Single Slave Streaming Replication with PostgreSQL


This guide aims to quickly help you configure a PostgreSQL 9.1 server with a database, and have it replicated to a slave that can be used for read-only queries. There is no concept of failover involved here, and the slave will only have a read-only copy of the master's data.

1. Tools Needed
  1. A stable GNU/Linux Distribution (Recommended OS: CentOS 6.2 x86-64)

  2. PostgreSQL 9.1 – you may install from here: http://yum.postgresql.org/ (also make sure that the following packages or their equivalnets are installed)

  3. postgresql

  4. postgresql-client

  5. postgresql-contrib

  6. postgresql-server

  7. postgresql-server-dev

  8. 2 workstations – a master that runs the primary database and a slave that runs the replicated read-only database (for the purpose of this document, their respective IP addresses have been replaced with pgmaster and pgslave so make those changes in /etc/hosts of both machines if you want to follow the following instructions word for word)

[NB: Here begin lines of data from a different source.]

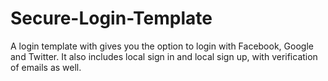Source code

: # Secure-Login-Template
A login template with gives you the option to login with Facebook, Google and Twitter. It also includes local sign in and local sign up, with verification of emails as well.
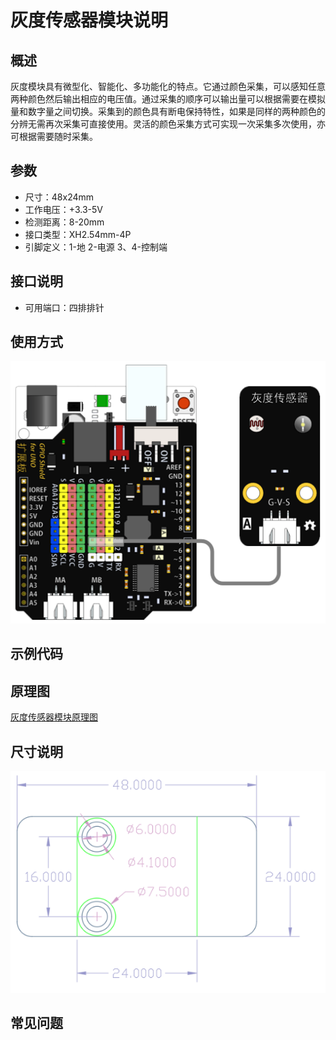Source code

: # 灰度传感器模块说明   

## 概述
灰度模块具有微型化、智能化、多功能化的特点。它通过颜色采集，可以感知任意两种颜色然后输出相应的电压值。通过采集的顺序可以输出量可以根据需要在模拟量和数字量之间切换。采集到的颜色具有断电保持特性，如果是同样的两种颜色的分辨无需再次采集可直接使用。灵活的颜色采集方式可实现一次采集多次使用，亦可根据需要随时采集。

## 参数 
- 尺寸：48x24mm
- 工作电压：+3.3-5V
- 检测距离：8-20mm
- 接口类型：XH2.54mm-4P
- 引脚定义：1-地 2-电源 3、4-控制端

## 接口说明
- 可用端口：四排排针

## 使用方式
![](./images/42.png)

## 示例代码

## 原理图
[灰度传感器模块原理图](https://github.com/Haohaodada-official/haohaodada-docs/blob/master/%E5%8E%9F%E7%90%86%E5%9B%BE/%E7%81%B0%E5%BA%A6%E4%BC%A0%E6%84%9F%E5%99%A8%E6%A8%A1%E5%9D%97.pdf)

## 尺寸说明
![](./images/01.png)

## 常见问题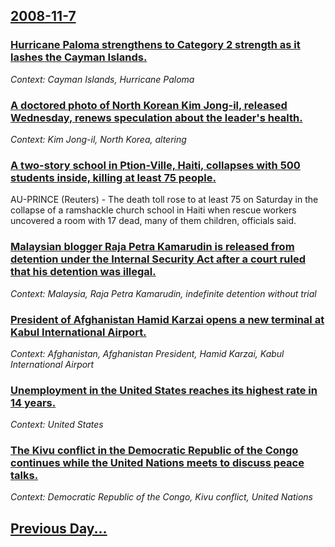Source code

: ## [2008-11-7](/news/2008/11/7/index.md)

### [ Hurricane Paloma strengthens to Category 2 strength as it lashes the Cayman Islands. ](/news/2008/11/7/hurricane-paloma-strengthens-to-category-2-strength-as-it-lashes-the-cayman-islands.md)
_Context: Cayman Islands, Hurricane Paloma_

### [ A doctored photo of North Korean Kim Jong-il, released Wednesday, renews speculation about the leader's health. ](/news/2008/11/7/a-doctored-photo-of-north-korean-kim-jong-il-released-wednesday-renews-speculation-about-the-leader-s-health.md)
_Context: Kim Jong-il, North Korea, altering_

### [ A two-story school in Ption-Ville, Haiti, collapses with 500 students inside, killing at least 75 people. ](/news/2008/11/7/a-two-story-school-in-petion-ville-haiti-collapses-with-500-students-inside-killing-at-least-75-people.md)
AU-PRINCE (Reuters) - The death toll rose to at least 75 on Saturday in the collapse of a ramshackle church school in Haiti when rescue workers uncovered a room with 17 dead, many of them children, officials said.

### [ Malaysian blogger Raja Petra Kamarudin is released from detention under the Internal Security Act after a court ruled that his detention was illegal. ](/news/2008/11/7/malaysian-blogger-raja-petra-kamarudin-is-released-from-detention-under-the-internal-security-act-after-a-court-ruled-that-his-detention-wa.md)
_Context: Malaysia, Raja Petra Kamarudin, indefinite detention without trial_

### [ President of Afghanistan Hamid Karzai opens a new terminal at Kabul International Airport. ](/news/2008/11/7/president-of-afghanistan-hamid-karzai-opens-a-new-terminal-at-kabul-international-airport.md)
_Context: Afghanistan, Afghanistan President, Hamid Karzai, Kabul International Airport_

### [ Unemployment in the United States reaches its highest rate in 14 years. ](/news/2008/11/7/unemployment-in-the-united-states-reaches-its-highest-rate-in-14-years.md)
_Context: United States_

### [ The Kivu conflict in the Democratic Republic of the Congo continues while the United Nations meets to discuss peace talks. ](/news/2008/11/7/the-kivu-conflict-in-the-democratic-republic-of-the-congo-continues-while-the-united-nations-meets-to-discuss-peace-talks.md)
_Context: Democratic Republic of the Congo, Kivu conflict, United Nations_

## [Previous Day...](/news/2008/11/6/index.md)

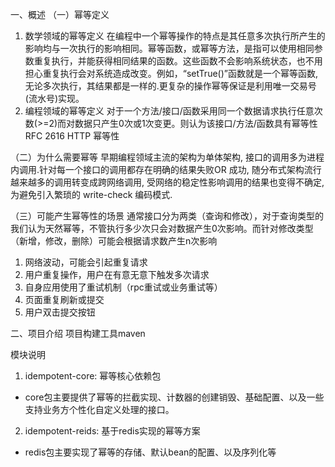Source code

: 一、概述
（一）幂等定义
1. 数学领域的幂等定义
   在编程中一个幂等操作的特点是其任意多次执行所产生的影响均与一次执行的影响相同。幂等函数，或幂等方法，是指可以使用相同参数重复执行，并能获得相同结果的函数。这些函数不会影响系统状态，也不用担心重复执行会对系统造成改变。例如，“setTrue()”函数就是一个幂等函数,无论多次执行，其结果都是一样的.更复杂的操作幂等保证是利用唯一交易号(流水号)实现。
2. 编程领域的幂等定义
   对于一个方法/接口/函数采用同一个数据请求执行任意次数(>=2)而对数据只产生0次或1次变更。则认为该接口/方法/函数具有幂等性
   RFC 2616 HTTP 幂等性

（二）为什么需要幂等
早期编程领域主流的架构为单体架构, 接口的调用多为进程内调用.针对每一个接口的调用都存在明确的结果失败OR 成功, 随分布式架构流行越来越多的调用转变成跨网络调用, 受网络的稳定性影响调用的结果也变得不确定, 为避免引入繁琐的 write-check 编码模式.

（三）可能产生幂等性的场景
通常接口分为两类（查询和修改），对于查询类型的我们认为天然幂等，不管执行多少次只会对数据产生0次影响。而针对修改类型（新增，修改，删除）可能会根据请求数产生n次影响
1. 网络波动，可能会引起重复请求
2. 用户重复操作，用户在有意无意下触发多次请求
3. 自身应用使用了重试机制（rpc重试或业务重试等）
4. 页面重复刷新或提交
5. 用户双击提交按钮

二、项目介绍
项目构建工具maven

模块说明
1. idempotent-core:  幂等核心依赖包
- core包主要提供了幂等的拦截实现、计数器的创建销毁、基础配置、以及一些支持业务方个性化自定义处理的接口。
2. idempotent-reids:  基于redis实现的幂等方案
- redis包主要实现了幂等的存储、默认bean的配置、以及序列化等

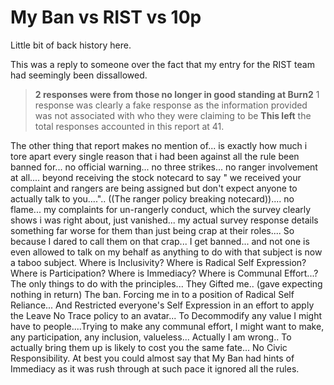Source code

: # My Ban vs RIST vs 10p

Little bit of back history here. 




This was a reply to someone over the fact that my entry for the RIST team had seemingly been dissallowed.

> **2 responses were from those no longer in good standing at Burn2**
> 1 response was clearly a fake response as the information provided was not associated with who they were claiming to be
> **This left** the total responses accounted in this report at 41.






The other thing that report makes no mention of... is exactly how much i tore apart every single reason that i had been against all the rule been banned for... no official warning... no three strikes... no ranger involvement at all.... beyond receiving the stock notecard to say " we received your complaint and rangers are being assigned but don't expect anyone to actually talk to you....".. ((The ranger policy breaking notecard)).... no flame... my complaints for un-rangerly conduct, which the survey clearly shows i was right about, just vanished... my actual survey response details something far worse for them than just being crap at their roles.... So because I dared to call them on that crap... I get banned... and not one is even allowed to talk on my behalf as anything to do with that subject is now a taboo subject. Where is Inclusivity? Where is Radical Self Expression? Where is Participation? Where is Immediacy? Where is Communal Effort...?  The only things to do with the principles... They Gifted me.. (gave expecting nothing in return) The ban. Forcing me in to a position of Radical Self Reliance...  And Restricted everyone's Self Expression in an effort to apply the Leave No Trace policy to an avatar... To Decommodify any value I might have to people....Trying to make any communal effort, I might want to make, any participation, any inclusion, valueless... Actually I am wrong.. To actually bring them up is likely to cost you the same fate... No Civic Responsibility. At best you could almost say that My Ban had hints of Immediacy as it was rush through at such pace it ignored all the rules.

2. Installation Check and Password Creation
  1. Run /etc/init.d/postgresql start on both systems to check if PostgreSQL is functional or not.

  2. Run /etc/init.d/postgresql stop on both systems to stop PostgreSQL. We will not be using PostgreSQL till we finish some configuration related tasks.

  3. Set a password for user postgres on both the systems. This user by default has no password, but we need a password to help create an SSH tunnel between pgmaster and pgslave.

  4. Run sudo passwd postgres on both systems and type a new Unix password for both.

3. SSH Tunnel Creation
  1. On the pgmaster do the following:

  2. su postgres

  3. ssh-keygen -t rsa (press enter at every prompt)

  4. ssh-copy-id -i ~/ssh/id_rsa.pub pgslave (you need to enter pgslave's postgres password)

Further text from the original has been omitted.